_WORK TASK_. Provide the number of lines in the entries below containing "settings", with no further words.

_MATERIAL SUPPLIED_.
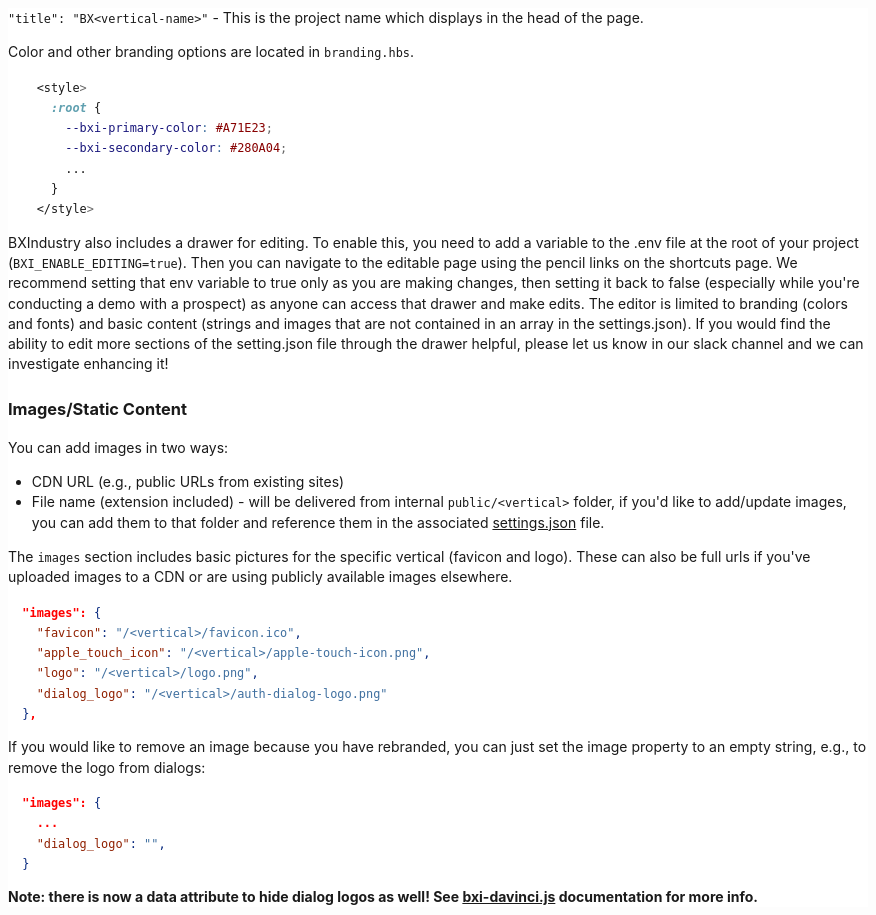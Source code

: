 `"title": "BX<vertical-name>"` - This is the project name which displays in the head of the page.

Color and other branding options are located in `branding.hbs`.

```css
    <style>
      :root {
        --bxi-primary-color: #A71E23;
        --bxi-secondary-color: #280A04;
        ...
      }
    </style>
```

BXIndustry also includes a drawer for editing. To enable this, you need to add a variable to the .env file at the root of your project (`BXI_ENABLE_EDITING=true`). Then you can navigate to the editable page using the pencil links on the shortcuts page. We recommend setting that env variable to true only as you are making changes, then setting it back to false (especially while you're conducting a demo with a prospect) as anyone can access that drawer and make edits. The editor is limited to branding (colors and fonts) and basic content (strings and images that are not contained in an array in the settings.json). If you would find the ability to edit more sections of the setting.json file through the drawer helpful, please let us know in our slack channel and we can investigate enhancing it!

### Images/Static Content<a name="images"></a>

You can add images in two ways:

- CDN URL (e.g., public URLs from existing sites)
- File name (extension included) - will be delivered from internal `public/<vertical>` folder, if you'd like to add/update images, you can add them to that folder and reference them in the associated [settings.json](#vertical-settings) file.

The `images` section includes basic pictures for the specific vertical (favicon and logo). These can also be full urls if you've uploaded images to a CDN or are using publicly available images elsewhere.

```json
  "images": {
    "favicon": "/<vertical>/favicon.ico",
    "apple_touch_icon": "/<vertical>/apple-touch-icon.png",
    "logo": "/<vertical>/logo.png",
    "dialog_logo": "/<vertical>/auth-dialog-logo.png"
  },
```

If you would like to remove an image because you have rebranded, you can just set the image property to an empty string, e.g., to remove the logo from dialogs:

```json
  "images": {
    ...
    "dialog_logo": "",
  }
```

**Note: there is now a data attribute to hide dialog logos as well! See [bxi-davinci.js](#bxi-davinci-js) documentation for more info.**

_RESPONSE TO THE EXERCISE_. 2